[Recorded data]
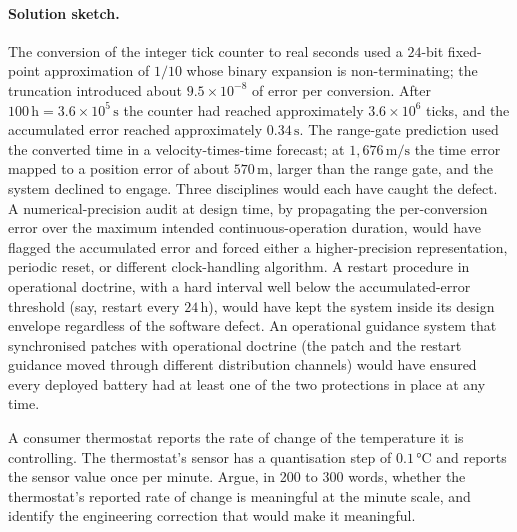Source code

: \paragraph{Solution sketch.}
The conversion of the integer tick counter to real seconds used a
$24$-bit fixed-point approximation of $1/10$ whose binary
expansion is non-terminating; the truncation introduced about
$9.5 \times 10^{-8}$ of error per conversion. After
$100 \,\si{\hour} = 3.6 \times 10^{5} \,\si{\second}$ the counter
had reached approximately $3.6 \times 10^{6}$ ticks, and the
accumulated error reached approximately $0.34 \,\si{\second}$.
The range-gate prediction used the converted time in a
velocity-times-time forecast; at $1{,}676 \,\si{\meter\per
\second}$ the time error mapped to a position error of about
$570 \,\si{\meter}$, larger than the range gate, and the system
declined to engage. Three disciplines would each have caught the
defect. A numerical-precision audit at design time, by
propagating the per-conversion error over the maximum intended
continuous-operation duration, would have flagged the
accumulated error and forced either a higher-precision
representation, periodic reset, or different clock-handling
algorithm. A restart procedure in operational doctrine, with a
hard interval well below the accumulated-error threshold (say,
restart every $24 \,\si{\hour}$), would have kept the system
inside its design envelope regardless of the software defect. An
operational guidance system that synchronised patches with
operational doctrine (the patch and the restart guidance moved
through different distribution channels) would have ensured
every deployed battery had at least one of the two protections
in place at any time.

\begin{exercise}
A consumer thermostat reports the rate of change of the
temperature it is controlling. The thermostat's sensor has a
quantisation step of $0.1\,\si{\degreeCelsius}$ and reports the
sensor value once per minute. Argue, in 200 to 300 words,
whether the thermostat's reported rate of change is meaningful at
the minute scale, and identify the engineering correction that
would make it meaningful.
\end{exercise}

_To do_
Return, without any change, only the lines from the one containing "temperature it is" through the last line of the entries above.

_Response to this exercise_
temperature it is controlling. The thermostat's sensor has a
quantisation step of $0.1\,\si{\degreeCelsius}$ and reports the
sensor value once per minute. Argue, in 200 to 300 words,
whether the thermostat's reported rate of change is meaningful at
the minute scale, and identify the engineering correction that
would make it meaningful.
\end{exercise}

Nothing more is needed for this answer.